As far as rumors on the IT market go, some are more wild than others, but a recent one involving Samsung may actually have something to it, considering how things have been going on the storage industry.

Samsung is a company that deals in a wide variety of products and technologies, mobile, CE (consumer electronics) and PC-related alike.

Hard disk drives are one of these business outlets, but it is implied that this will soon change.

Due to sales of HDDs falling in the wake of an increasing preference for NAND Flash-based storage devices, the outfit has supposedly decided to sell its HDD business.

Until Flash memory really took off, mostly every consumer electronics utilized (mini) hard disk drives for the majority of storage purposes.

Then, when NAND chips began to get really capacious and fast, things changed, especially due to how quick Apple was to promote the new solutions through its products.

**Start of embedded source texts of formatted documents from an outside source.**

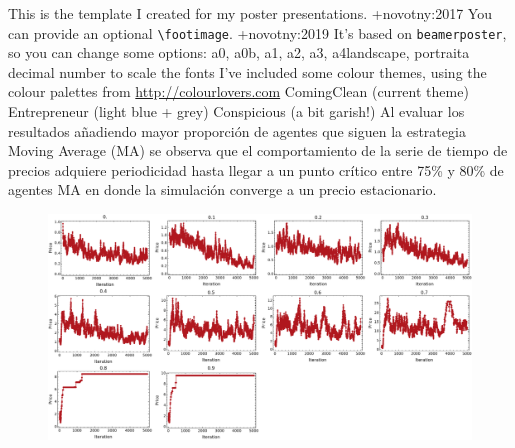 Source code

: \markdownRendererInterblockSeparator
{}\markdownRendererUlBegin
\markdownRendererUlItem This is the template I created for my poster presentations. +{}{}{novotny:2017}\markdownRendererUlItemEnd 
\markdownRendererUlItem You can provide an optional \texttt{\textbackslash footimage}. +{}{}{novotny:2019}\markdownRendererUlItemEnd 
\markdownRendererUlEnd \markdownRendererInterblockSeparator
{}\markdownRendererHorizontalRule{}\markdownRendererInterblockSeparator
{}\markdownRendererInterblockSeparator
{}\markdownRendererUlBegin
\markdownRendererUlItem It's based on \texttt{beamerposter}, so you can change some options:\markdownRendererInterblockSeparator
{}\markdownRendererDlBegin
{}\markdownRendererDlDefinitionBegin a0, a0b, a1, a2, a3, a4\markdownRendererDlDefinitionEnd \markdownRendererDlItemEnd {}\markdownRendererDlDefinitionBegin landscape, portrait\markdownRendererDlDefinitionEnd \markdownRendererDlItemEnd {}\markdownRendererDlDefinitionBegin a decimal number to scale the fonts\markdownRendererDlDefinitionEnd \markdownRendererDlItemEnd 
\markdownRendererDlEnd\markdownRendererUlItemEnd 
\markdownRendererUlEnd \markdownRendererInterblockSeparator
{}\markdownRendererHorizontalRule{}\markdownRendererInterblockSeparator
{}\markdownRendererInterblockSeparator
{}\markdownRendererUlBegin
\markdownRendererUlItem I've included some colour themes, using the colour palettes from \url{http://colourlovers.com}\markdownRendererInterblockSeparator
{}\markdownRendererUlBegin
\markdownRendererUlItem ComingClean (current theme)\markdownRendererUlItemEnd 
\markdownRendererUlItem Entrepreneur (light blue + grey)\markdownRendererUlItemEnd 
\markdownRendererUlItem Conspicious (a bit garish!)\markdownRendererUlItemEnd 
\markdownRendererUlEnd \markdownRendererUlItemEnd 
\markdownRendererUlEnd \markdownRendererInterblockSeparator
{}\markdownRendererHorizontalRule{}\markdownRendererInterblockSeparator
{}\markdownRendererInterblockSeparator
{}Al evaluar los resultados añadiendo mayor proporción de agentes que siguen la estrategia Moving Average (MA) se observa que el comportamiento de la serie de tiempo de precios adquiere periodicidad hasta llegar a un punto crítico entre 75\% y 80\% de agentes MA en donde la simulación converge a un precio estacionario.\markdownRendererInterblockSeparator
{}\begin{figure}[h!] \centering \includegraphics[scale=0.2]{img/price_series.png} \end{figure}\markdownRendererInterblockSeparator
{}\markdownRendererHorizontalRule{}\relax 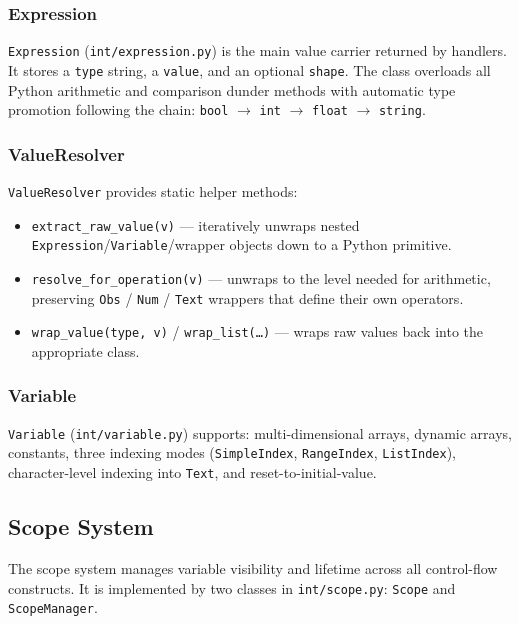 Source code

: \subsubsection{Expression}

\texttt{Expression} (\texttt{int/expression.py}) is the main value carrier
returned by handlers.  It stores a \texttt{type} string, a \texttt{value},
and an optional \texttt{shape}.  The class overloads all Python
arithmetic and comparison dunder methods with automatic type promotion
following the chain: \texttt{bool} $\rightarrow$ \texttt{int} $\rightarrow$
\texttt{float} $\rightarrow$ \texttt{string}.

\subsubsection{ValueResolver}

\texttt{ValueResolver} provides static helper methods:
\begin{itemize}
    \item \texttt{extract\_raw\_value(v)} --- iteratively unwraps nested
          \texttt{Expression}/\texttt{Variable}/wrapper objects down to a Python primitive.
    \item \texttt{resolve\_for\_operation(v)} --- unwraps to the level needed
          for arithmetic, preserving \texttt{Obs} / \texttt{Num} / \texttt{Text}
          wrappers that define their own operators.
    \item \texttt{wrap\_value(type, v)} / \texttt{wrap\_list(\ldots)} ---
          wraps raw values back into the appropriate class.
\end{itemize}

\subsubsection{Variable}

\texttt{Variable} (\texttt{int/variable.py}) supports:
multi-dimensional arrays, dynamic arrays,
constants, three indexing modes
(\texttt{SimpleIndex}, \texttt{RangeIndex}, \texttt{ListIndex}),
character-level indexing into \texttt{Text}, and reset-to-initial-value.

\subsection{Scope System}
\label{sec:impl-scopes}

The scope system manages variable visibility and lifetime across all
control-flow constructs.  It is implemented by two classes in
\texttt{int/scope.py}: \texttt{Scope} and \texttt{ScopeManager}.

With SSDs getting better and cheaper, and with memory cards and the like also gaining huge storage capacities, HDD sales have fallen a great deal.

As such, Samsung has been making less and less profits from selling platter-based storage solutions, until it started to incur losses.

This situation was also enabled by how Western Digital bought Hitachi some time ago, leading to a world-class giant with many resources.

Provided the report is true, the outfit wants to get $1.5 billion in exchange for its entire HDD business, though $1 billion may suffice as well.

So far, the buyer said to be most likely to take the HDD business of Samsung's hands is Seagate, as it would allow it to reduce the now large gap between it and WD, though it won't match the latter's $4.3 billion worth of fresh resources and market share.

Unfortunately, and not unexpectedly, neither of the two companies offered any comment on this report.